The Nestlé Wellness Ambassador program, which incorporates DNA testing, AI and food on social media, is in its pilot phase in Japan, and Mars Group’s purchase in 2019 of Foodspring, a German-based targeted nutrition company.
Irish-based multinational ingredients manufacturer Kerry now also offers ProActive Health wellness ingredients range.
Mr Hunter said these corporate moves are among many that show that technology is able to influence diets on a personal level, and uptake is already happening.
And while the world’s Gen Z population has witnessed the introduction of digital technology into everyday life, Mr Hunter said Gen Alpha has been born into the digital era.
“They are far more likely to accept technology in their food.”
Science influences food choices
Mr Hunter spoke about some of the companies around the world at the forefront of bringing science into the shaping of diets and the making of food.
On the genomics front is DnaNudge, a London-based company which can analyse a cheek swab and translate it into personalised nutrition advice.
Also from the United Kingdom is Atlas Biomed, where DNA is used to determine personalised disease risks, predisposition to food intolerances, and dietary recommendations.
“This is what we call as futurists a signal.”
Mr Hunter said the uptake of DNA analysis is likely to work its way into more than the home kitchen, and platforms like UK-based restaurant ordering and management platform Vita Mojo could well be the vehicle.

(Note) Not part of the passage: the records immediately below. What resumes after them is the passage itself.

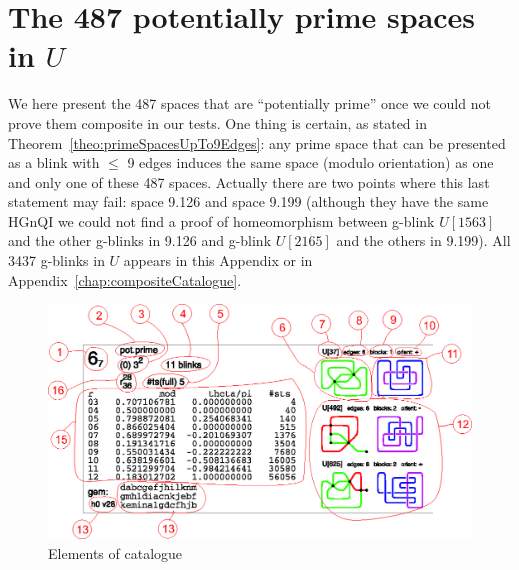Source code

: \chapter{The 487 potentially prime spaces in $U$}
\label{chap:primeCatalogue}

We here present the 487 spaces that are ``potentially prime'' once we could
not prove them composite in our tests. One thing is certain, as stated in
Theorem~\ref{theo:primeSpacesUpTo9Edges}: any prime space that can be
presented as a blink with $\leq$ 9 edges induces the same space (modulo
orientation) as one and only one of these 487 spaces. Actually there
are two points where this last statement may fail: space 9.126 and space 9.199 (although
they have the same HGnQI we could not find a proof of homeomorphism
between g-blink $U[1563]$ and the other g-blinks in 9.126 and g-blink $U[2165]$
and the others in 9.199). All 3437 g-blinks in $U$ appears in this Appendix or
in Appendix~\ref{chap:compositeCatalogue}.

\begin{figure}[htp]
   \begin{center}
      \leavevmode
      \includegraphics[width=14.5cm]{fig/catalogueexplanation.eps}
   \end{center}
   \vspace{-0.7cm}
   \caption{ Elements of catalogue}
   \label{fig:catalogueExplanation}
\end{figure}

“I don’t think food service will be immune to the effects of DNA analysis.”
Mr Hunter said personalised reactions to blood sugar through companies like the US’ Day Two are also in the equation, as are personalised probiotics which add bacteria and fungi to improve gut and overall health.
Brisbane’s Microba is a leading researcher in this field, and Mr Hunter said he could see personalised biome profiles becoming par for the course.
“It will become as common as DNA in years to come.”
With personalisation already rife in our digital lives through platforms like Spotify, Google, and Netflix, Mr Hunter said its ability to reach into diets can easily be seen.
In the food-manufacturing space, Mr Hunter said there were already examples aplenty of synthetic biology, which involves taking the gene for a product you want to make, inserting it into another living organism, and getting it to make that product.
“The best example of this is cheese.”
Mr Hunter said Pfizer in 1990 developed a substitute for rennet which occurs naturally in calf stomachs by putting the gene for chymosin, rennet’s primary enzyme, into a microorganism to produce more chymosin.
This genetically modified product is now used to set 80-90 per cent of the world’s hard cheeses.
With similar technology, Perfect Day, with bases in the US and India, has been using technology to make animal-free whey protein, some of which is used by US dairy-free milk producer betterland.
Beyond the dairy space, EVERY, with backing from US-based global food giant Ingredion, is making egg white-type proteins.
Iceland’s ORF genetics, which is using bioengineered barley to make growth factors for cell-cultured meat and other products, is another example.
Mr Hunter said Nobell Foods had put the gene for casein into soybeans as an example of plant molecular farming, where plants are being used as bioreactors.
“Their products will be on the market next year; another science fact, not science fiction.”
Hunter came up with some startling images in his presentation of where food in the future is headed.
One comes from SavorEat, in conjunction with the BBB burger chain in Israel, which employs a 3D printing and cooking robot to manufacture food within six minutes to customer-determined levels of protein, fat and other metrics.